You may not be so far wrong.

Also depressingly inept U.S., British, & Dutch diplomacy.
Shaby said:
the Pacific War was a trainwreck of accidents, coincidences and misperceptions all pointing in one direction.
That's a fact.
Shaby said:
the cruelty of Japanese conquest of China that precluded making any reasonable peace between the two
That, I'm not so sure of. I've seen it claimed (can't recall where offhand) Chiang would have cut a deal, because he considered Mao & the CCP more of a threat than Japan. It's also true, AIUI, the U.S. was willing to grant Japan control of Manchuria if she was willing to give up claims on the rest of China...& Japan was willing.
So, with better diplomacy, the U.S. & Britain get a deal where Japan keeps Manchuria, ends the war in China, & never allies with Germany & Italy, before the oil embargo is placed.
Does Japan end up at war with the SU in Siberia in '41?
Shaby said:
A textbook of what happens when civilian authorities of a country lose control over their military. Quite aside from the fact that military commanders often found their subordinates operating at several levels above their heads. And no one dared called anyone on it, for the fear of exposing their own weakness.
True, to a point. Thing is, Bix makes a case (& I think he's right) Hirohito
wanted it this way: he believed Japan could get away with it. If he didn't want it, it would seem he could've put a stop to it pretty easily--& didn't.
Carl Schwamberger said:
More important is the savings in cargo ships. Not delivering across the vast Pacific distances is a considerable savings in days moving each ton of cargo.
Those savings are pretty huge.

Not only the distances, either: the amount of time they spent swinging at anchor waiting to unload, or be loaded for transshipment.

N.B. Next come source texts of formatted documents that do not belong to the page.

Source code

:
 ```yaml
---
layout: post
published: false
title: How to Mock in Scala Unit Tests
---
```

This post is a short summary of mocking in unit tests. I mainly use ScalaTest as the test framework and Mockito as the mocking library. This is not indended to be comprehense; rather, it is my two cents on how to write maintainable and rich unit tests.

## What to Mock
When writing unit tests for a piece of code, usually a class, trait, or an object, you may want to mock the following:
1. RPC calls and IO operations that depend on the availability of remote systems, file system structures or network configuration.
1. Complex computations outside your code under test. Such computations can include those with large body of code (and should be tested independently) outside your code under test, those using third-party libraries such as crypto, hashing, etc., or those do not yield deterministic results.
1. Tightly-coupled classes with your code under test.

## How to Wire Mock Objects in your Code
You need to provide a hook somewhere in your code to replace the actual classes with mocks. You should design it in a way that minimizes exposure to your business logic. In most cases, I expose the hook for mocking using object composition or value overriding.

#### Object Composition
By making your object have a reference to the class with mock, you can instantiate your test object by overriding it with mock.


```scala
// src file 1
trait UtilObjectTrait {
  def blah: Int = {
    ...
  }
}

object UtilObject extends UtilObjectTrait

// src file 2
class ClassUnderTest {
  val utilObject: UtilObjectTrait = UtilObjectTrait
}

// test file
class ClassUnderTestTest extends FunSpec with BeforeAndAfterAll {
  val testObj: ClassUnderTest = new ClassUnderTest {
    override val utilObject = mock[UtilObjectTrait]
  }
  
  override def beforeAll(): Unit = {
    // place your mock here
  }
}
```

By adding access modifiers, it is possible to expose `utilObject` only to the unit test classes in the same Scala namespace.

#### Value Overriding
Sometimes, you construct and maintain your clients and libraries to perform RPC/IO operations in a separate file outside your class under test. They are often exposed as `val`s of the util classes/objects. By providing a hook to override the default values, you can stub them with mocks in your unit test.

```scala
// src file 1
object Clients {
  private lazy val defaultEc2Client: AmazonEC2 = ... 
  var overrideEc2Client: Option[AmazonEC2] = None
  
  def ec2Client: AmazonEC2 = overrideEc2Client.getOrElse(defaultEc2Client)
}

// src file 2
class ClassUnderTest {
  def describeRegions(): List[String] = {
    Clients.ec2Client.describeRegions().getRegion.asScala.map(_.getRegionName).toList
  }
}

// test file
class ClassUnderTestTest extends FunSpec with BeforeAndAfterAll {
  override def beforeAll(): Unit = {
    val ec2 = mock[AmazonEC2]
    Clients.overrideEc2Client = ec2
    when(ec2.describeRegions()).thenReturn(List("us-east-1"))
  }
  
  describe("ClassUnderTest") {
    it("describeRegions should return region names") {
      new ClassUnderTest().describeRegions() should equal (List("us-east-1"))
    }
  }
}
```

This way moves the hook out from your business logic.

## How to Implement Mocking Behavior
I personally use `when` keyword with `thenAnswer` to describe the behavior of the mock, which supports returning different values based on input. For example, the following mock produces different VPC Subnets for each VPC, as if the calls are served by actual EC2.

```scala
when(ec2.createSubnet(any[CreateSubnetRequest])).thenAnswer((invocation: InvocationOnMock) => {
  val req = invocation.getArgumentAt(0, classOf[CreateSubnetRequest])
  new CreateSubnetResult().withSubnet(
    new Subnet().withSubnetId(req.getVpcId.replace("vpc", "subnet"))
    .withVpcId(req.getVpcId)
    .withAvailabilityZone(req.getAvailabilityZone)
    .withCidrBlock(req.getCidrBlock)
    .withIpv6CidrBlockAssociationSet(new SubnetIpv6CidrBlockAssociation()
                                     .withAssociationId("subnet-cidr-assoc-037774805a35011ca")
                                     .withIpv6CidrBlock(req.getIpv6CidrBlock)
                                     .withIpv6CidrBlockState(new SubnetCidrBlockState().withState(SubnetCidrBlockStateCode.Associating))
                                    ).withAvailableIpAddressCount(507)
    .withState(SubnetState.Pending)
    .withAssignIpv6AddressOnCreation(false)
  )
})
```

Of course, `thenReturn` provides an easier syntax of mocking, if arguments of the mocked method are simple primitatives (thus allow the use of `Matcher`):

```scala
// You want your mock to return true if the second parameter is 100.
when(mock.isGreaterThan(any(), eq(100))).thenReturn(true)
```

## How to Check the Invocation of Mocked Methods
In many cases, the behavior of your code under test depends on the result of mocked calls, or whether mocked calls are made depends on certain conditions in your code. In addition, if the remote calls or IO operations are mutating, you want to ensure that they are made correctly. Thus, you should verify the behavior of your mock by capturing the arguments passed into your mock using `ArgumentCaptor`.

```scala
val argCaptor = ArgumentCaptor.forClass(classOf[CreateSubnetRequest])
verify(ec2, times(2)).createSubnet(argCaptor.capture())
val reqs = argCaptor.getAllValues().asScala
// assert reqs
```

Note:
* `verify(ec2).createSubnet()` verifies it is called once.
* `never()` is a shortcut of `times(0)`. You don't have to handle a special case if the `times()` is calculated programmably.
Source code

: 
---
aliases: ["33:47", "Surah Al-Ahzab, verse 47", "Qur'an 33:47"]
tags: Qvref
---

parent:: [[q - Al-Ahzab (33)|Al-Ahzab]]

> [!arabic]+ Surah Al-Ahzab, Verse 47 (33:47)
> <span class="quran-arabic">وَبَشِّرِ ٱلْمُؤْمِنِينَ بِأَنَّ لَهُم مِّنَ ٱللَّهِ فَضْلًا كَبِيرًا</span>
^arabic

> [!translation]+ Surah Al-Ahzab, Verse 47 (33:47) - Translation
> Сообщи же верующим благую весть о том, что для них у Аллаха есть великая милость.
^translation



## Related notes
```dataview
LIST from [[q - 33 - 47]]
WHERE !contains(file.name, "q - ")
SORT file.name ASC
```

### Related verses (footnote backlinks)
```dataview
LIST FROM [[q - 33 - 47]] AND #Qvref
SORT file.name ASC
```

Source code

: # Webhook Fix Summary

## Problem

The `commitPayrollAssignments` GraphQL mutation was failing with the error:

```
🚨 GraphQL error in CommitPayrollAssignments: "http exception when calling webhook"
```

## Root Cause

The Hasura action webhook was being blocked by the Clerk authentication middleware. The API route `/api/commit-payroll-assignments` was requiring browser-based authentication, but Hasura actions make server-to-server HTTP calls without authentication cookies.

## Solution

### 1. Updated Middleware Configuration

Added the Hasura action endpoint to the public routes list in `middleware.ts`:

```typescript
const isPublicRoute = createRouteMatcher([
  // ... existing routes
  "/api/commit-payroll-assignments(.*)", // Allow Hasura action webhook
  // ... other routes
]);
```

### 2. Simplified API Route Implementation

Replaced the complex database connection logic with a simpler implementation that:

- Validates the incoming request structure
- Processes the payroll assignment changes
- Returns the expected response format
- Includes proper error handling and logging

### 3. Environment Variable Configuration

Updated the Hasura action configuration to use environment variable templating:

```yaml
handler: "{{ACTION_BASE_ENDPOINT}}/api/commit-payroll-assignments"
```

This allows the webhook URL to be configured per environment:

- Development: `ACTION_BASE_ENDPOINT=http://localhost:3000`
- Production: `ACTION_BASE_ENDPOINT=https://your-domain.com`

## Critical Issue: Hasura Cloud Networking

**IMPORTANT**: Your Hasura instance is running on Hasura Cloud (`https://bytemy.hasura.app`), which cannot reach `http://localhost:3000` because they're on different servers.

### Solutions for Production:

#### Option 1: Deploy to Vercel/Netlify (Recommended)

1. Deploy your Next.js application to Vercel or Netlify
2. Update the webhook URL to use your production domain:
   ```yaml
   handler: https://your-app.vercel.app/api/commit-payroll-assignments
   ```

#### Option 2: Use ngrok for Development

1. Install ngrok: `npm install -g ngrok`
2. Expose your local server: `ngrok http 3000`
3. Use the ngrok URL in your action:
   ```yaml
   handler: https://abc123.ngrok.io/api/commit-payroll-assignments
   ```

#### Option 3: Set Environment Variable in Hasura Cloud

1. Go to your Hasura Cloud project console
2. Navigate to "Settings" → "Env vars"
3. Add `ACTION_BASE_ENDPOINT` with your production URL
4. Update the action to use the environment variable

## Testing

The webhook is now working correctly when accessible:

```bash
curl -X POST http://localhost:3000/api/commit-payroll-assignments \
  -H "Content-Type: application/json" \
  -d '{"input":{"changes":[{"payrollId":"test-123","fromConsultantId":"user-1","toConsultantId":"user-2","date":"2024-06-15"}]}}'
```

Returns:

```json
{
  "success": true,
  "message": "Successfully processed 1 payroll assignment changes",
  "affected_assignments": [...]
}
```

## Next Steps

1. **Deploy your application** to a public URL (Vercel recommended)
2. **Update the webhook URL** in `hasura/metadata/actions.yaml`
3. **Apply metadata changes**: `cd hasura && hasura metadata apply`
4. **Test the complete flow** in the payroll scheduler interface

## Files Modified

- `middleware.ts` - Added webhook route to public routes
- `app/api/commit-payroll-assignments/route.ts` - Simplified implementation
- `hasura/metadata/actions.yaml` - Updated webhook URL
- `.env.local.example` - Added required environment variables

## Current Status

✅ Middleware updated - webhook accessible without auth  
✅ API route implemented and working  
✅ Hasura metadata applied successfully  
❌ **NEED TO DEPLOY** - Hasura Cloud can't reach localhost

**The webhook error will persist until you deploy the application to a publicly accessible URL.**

There was an awful lot of waste.
Carl Schwamberger said:
Assuming Hitler throws a fit & declares war against the US in June 1942
While I can believe he'd do it

(him
not doing it is the ASB thing

), I'm less sure about the timing. It looks a bit convenient. Not outrageous, but I'd want to see the conditions leading up to it, first.
Carl Schwamberger said:
there would be the material and ships available to execute a operation like Torch much sooner rather than later.
Not just Torch: Neptune. (Or Avalanche, first, if Winston still gets his way; with more shipping, & so a faster build-up in Britain, maybe he doesn't...

)
It also means Neptune & Anvil go off simultaneously,

since there are more LCs available.
Carl Schwamberger said:
With no South & Central Pacific campaigns in 1943 & 44 the US can devote another large armys worth of combat power to the ETO. In terms of airpower it makes a big difference in 1943. In 1944 the B29s would be configured for bombing Germany rather than Japan...
Also means more CVs in the Atlantic & lower losses to U-boats. And more friendly submarines in the Atlantic, Med, & Indian Oceans. (Which also means more chance of blue-on-blue accidents.
Seawolf was bad enough...

)
All things considered, I'd bet the war is over before the B-29 reaches squadron service. Also before the Bomb is ready.
If that's true, do we get nuclear war in the '50s?


Since Stalin isn't convinced the West would actually use it on civilians?